Our study has some limitations. First, the image-name pairs used were difficult to memorize. The fact that a relatively large group of students did not experience the testing effect could be a result of this. More importantly, it may also play an essential role in influencing initial learning and further influencing retrieval practice decisions. However, to make our two experiments comparable, we did not change tasks when we conducted Experiment 2. We suggest that future studies should investigate how task characteristics and initial learning impact learning strategy decisions, by manipulating task difficulty and by using multiple learning strategy decision rounds. Second, as stated before, the way we phrased the mental effort question might have misled participants to judge the effort required by retrieval practice and restudy. We therefore welcome rephrasing the mental effort question or the use of alternative methods, such as the ones previously suggested, to measure mental effort in future studies. Third, all participants received either individual or general feedback across the two experiments. We did not compare results to a no feedback group. The task experience from using retrieval practice and restudy may increase the choice of retrieval practice even without receiving feedback, although previous research in this area (e.g., Karpicke, 2009; Kirk-Johnson et al., 2019) shows that this is not a likely explanation. These studies show that students perceive retrieval practice as less effective than restudy as stated in the “Introduction” section. However, to measure the extent of the performance feedback effect, it is advisable to include a control group without feedback in future research.

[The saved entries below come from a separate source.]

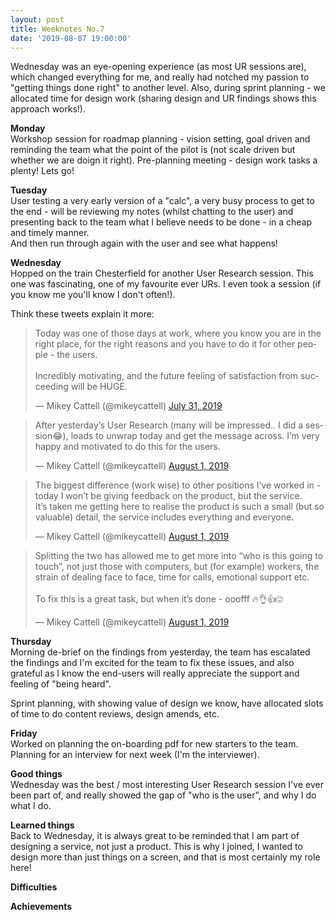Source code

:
 ```yaml
---
layout: post
title: Weeknotes No.7
date: '2019-08-07 19:00:00'
---
```

Wednesday was an eye-opening experience (as most UR sessions are), which changed everything for me, and really had notched my passion to "getting things done right" to another level.
Also, during sprint planning - we allocated time for design work (sharing design and UR findings shows this approach works!).

<strong>Monday</strong><br>
Workshop session for roadmap planning - vision setting, goal driven and reminding the team what the point of the pilot is (not scale driven but whether we are doign it right).
Pre-planning meeting - design work tasks a plenty! Lets go!

<strong>Tuesday</strong><br>
User testing a very early version of a "calc", a very busy process to get to the end - will be reviewing my notes (whilst chatting to the user) and presenting back to the team what I believe needs to be done - in a cheap and timely manner.<br>
And then run through again with the user and see what happens!

<strong>Wednesday</strong><br>
Hopped on the train Chesterfield for another User Research session. This one was fascinating, one of my favourite ever URs. I even took a session (if you know me you'll know I don't often!).

Think these tweets explain it more:
<blockquote class="twitter-tweet"><p lang="en" dir="ltr">Today was one of those days at work, where you know you are in the right place, for the right reasons and you have to do it for other people - the users.<br><br>Incredibly motivating, and the future feeling of satisfaction from succeeding will be HUGE.</p>&mdash; Mikey Cattell (@mikeycattell) <a href="https://twitter.com/mikeycattell/status/1156660728939589633?ref_src=twsrc%5Etfw">July 31, 2019</a></blockquote> <script async src="https://platform.twitter.com/widgets.js" charset="utf-8"></script>

<blockquote class="twitter-tweet" data-conversation="none"><p lang="en" dir="ltr">After yesterday’s User Research (many will be impressed.. I did a session😂), loads to unwrap today and get the message across. I’m very happy and motivated to do this for the users.</p>&mdash; Mikey Cattell (@mikeycattell) <a href="https://twitter.com/mikeycattell/status/1156832762684485633?ref_src=twsrc%5Etfw">August 1, 2019</a></blockquote> <script async src="https://platform.twitter.com/widgets.js" charset="utf-8"></script>

<blockquote class="twitter-tweet" data-conversation="none"><p lang="en" dir="ltr">The biggest difference (work wise) to other positions I’ve worked in - today I won’t be giving feedback on the product, but the service. <br>It’s taken me getting here to realise the product is such a small (but so valuable) detail, the service includes everything and everyone.</p>&mdash; Mikey Cattell (@mikeycattell) <a href="https://twitter.com/mikeycattell/status/1156833178038034432?ref_src=twsrc%5Etfw">August 1, 2019</a></blockquote> <script async src="https://platform.twitter.com/widgets.js" charset="utf-8"></script>

<blockquote class="twitter-tweet" data-conversation="none"><p lang="en" dir="ltr">Splitting the two has allowed me to get more into “who is this going to touch”, not just those with computers, but (for example) workers, the strain of dealing face to face, time for calls, emotional support etc.<br><br>To fix this is a great task, but when it’s done - ooofff 🔥👌👍😍</p>&mdash; Mikey Cattell (@mikeycattell) <a href="https://twitter.com/mikeycattell/status/1156833802456641537?ref_src=twsrc%5Etfw">August 1, 2019</a></blockquote> <script async src="https://platform.twitter.com/widgets.js" charset="utf-8"></script>

<strong>Thursday</strong><br>
Morning de-brief on the findings from yesterday, the team has escalated the findings and I'm excited for the team to fix these issues, and also grateful as I know the end-users will really appreciate the support and feeling of "being heard".

Sprint planning, with showing value of design we know, have allocated slots of time to do content reviews, design amends, etc.

<strong>Friday</strong><br>
Worked on planning the on-boarding pdf for new starters to the team.
Planning for an interview for next week (I'm the interviewer).

<strong>Good things</strong><br>
Wednesday was the best / most interesting User Research session I've ever been part of, and really showed the gap of "who is the user", and why I do what I do.

<strong>Learned things</strong><br>
Back to Wednesday, it is always great to be reminded that I am part of designing a service, not just a product. This is why I joined, I wanted to design more than just things on a screen, and that is most certainly my role here!

<strong>Difficulties</strong><br>


<strong>Achievements</strong><br>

Our study was the first to use individual performance feedback that showed the benefits of retrieval practice to change learning behavior. Moreover, such feedback showed significant promise as a tool to promote retrieval practice use among students who had benefited from this strategy. We found that experiencing the benefit of retrieval practice by witnessing its actual learning effects significantly enhanced its use. Educational practitioners seeking to promote the use of certain strategies may want to make their students directly experience the benefits of these strategies as this has been proven to be an effective intervention.

Conclusion

The present study was the first to underscore the value of individual performance feedback showing the benefits of retrieval practice as a tool to promote its use. Experiencing the testing effect, by receiving individual performance feedback showing that retrieval practice outperforms restudy, impacts students’ subsequent retrieval practice decisions, not only in the short but also in the long term. Rather than being impacted by the general instructions we give them, students will choose the learning strategy they benefited from.